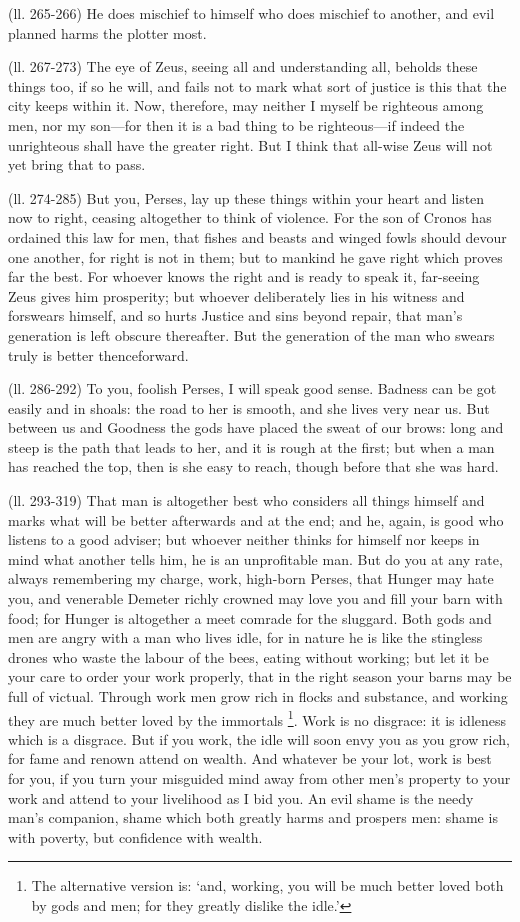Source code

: (ll. 265-266) He does mischief to himself who does mischief to another, and
evil planned harms the plotter most.

(ll. 267-273) The eye of Zeus, seeing all and understanding all, beholds these
things too, if so he will, and fails not to mark what sort of justice is this
that the city keeps within it. Now, therefore, may neither I myself be
righteous among men, nor my son—for then it is a bad thing to be
righteous—if indeed the unrighteous shall have the greater right. But I
think that all-wise Zeus will not yet bring that to pass.

(ll. 274-285) But you, Perses, lay up these things within your heart and listen
now to right, ceasing altogether to think of violence. For the son of Cronos
has ordained this law for men, that fishes and beasts and winged fowls should
devour one another, for right is not in them; but to mankind he gave right
which proves far the best. For whoever knows the right and is ready to speak
it, far-seeing Zeus gives him prosperity; but whoever deliberately lies in his
witness and forswears himself, and so hurts Justice and sins beyond repair,
that man’s generation is left obscure thereafter. But the generation of
the man who swears truly is better thenceforward.

(ll. 286-292) To you, foolish Perses, I will speak good sense. Badness can be
got easily and in shoals: the road to her is smooth, and she lives very near
us. But between us and Goodness the gods have placed the sweat of our brows:
long and steep is the path that leads to her, and it is rough at the first; but
when a man has reached the top, then is she easy to reach, though before that
she was hard.

(ll. 293-319) That man is altogether best who considers all things himself and
marks what will be better afterwards and at the end; and he, again, is good who
listens to a good adviser; but whoever neither thinks for himself nor keeps in
mind what another tells him, he is an unprofitable man. But do you at any rate,
always remembering my charge, work, high-born Perses, that Hunger may hate you,
and venerable Demeter richly crowned may love you and fill your barn with food;
for Hunger is altogether a meet comrade for the sluggard. Both gods and men are
angry with a man who lives idle, for in nature he is like the stingless drones
who waste the labour of the bees, eating without working; but let it be your
care to order your work properly, that in the right season your barns may be
full of victual. Through work men grow rich in flocks and substance, and
working they are much better loved by the immortals \footnote{The alternative version
is: ‘and, working, you will be much better loved both by gods and men;
for they greatly dislike the idle.’}. Work is
no disgrace: it is idleness which is a disgrace. But if you work, the idle will
soon envy you as you grow rich, for fame and renown attend on wealth. And
whatever be your lot, work is best for you, if you turn your misguided mind
away from other men’s property to your work and attend to your livelihood
as I bid you. An evil shame is the needy man’s companion, shame which
both greatly harms and prospers men: shame is with poverty, but confidence with
wealth.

----------

YOUR GOAL: All lines in the listing above between the line with "(ll. 267-273) The" and the line with "listens to a", inclusive, should be set down exactly, and no line outside that range.

SOLUTION FOR THIS TASK:
(ll. 267-273) The eye of Zeus, seeing all and understanding all, beholds these
things too, if so he will, and fails not to mark what sort of justice is this
that the city keeps within it. Now, therefore, may neither I myself be
righteous among men, nor my son—for then it is a bad thing to be
righteous—if indeed the unrighteous shall have the greater right. But I
think that all-wise Zeus will not yet bring that to pass.

(ll. 274-285) But you, Perses, lay up these things within your heart and listen
now to right, ceasing altogether to think of violence. For the son of Cronos
has ordained this law for men, that fishes and beasts and winged fowls should
devour one another, for right is not in them; but to mankind he gave right
which proves far the best. For whoever knows the right and is ready to speak
it, far-seeing Zeus gives him prosperity; but whoever deliberately lies in his
witness and forswears himself, and so hurts Justice and sins beyond repair,
that man’s generation is left obscure thereafter. But the generation of
the man who swears truly is better thenceforward.

(ll. 286-292) To you, foolish Perses, I will speak good sense. Badness can be
got easily and in shoals: the road to her is smooth, and she lives very near
us. But between us and Goodness the gods have placed the sweat of our brows:
long and steep is the path that leads to her, and it is rough at the first; but
when a man has reached the top, then is she easy to reach, though before that
she was hard.

(ll. 293-319) That man is altogether best who considers all things himself and
marks what will be better afterwards and at the end; and he, again, is good who
listens to a good adviser; but whoever neither thinks for himself nor keeps in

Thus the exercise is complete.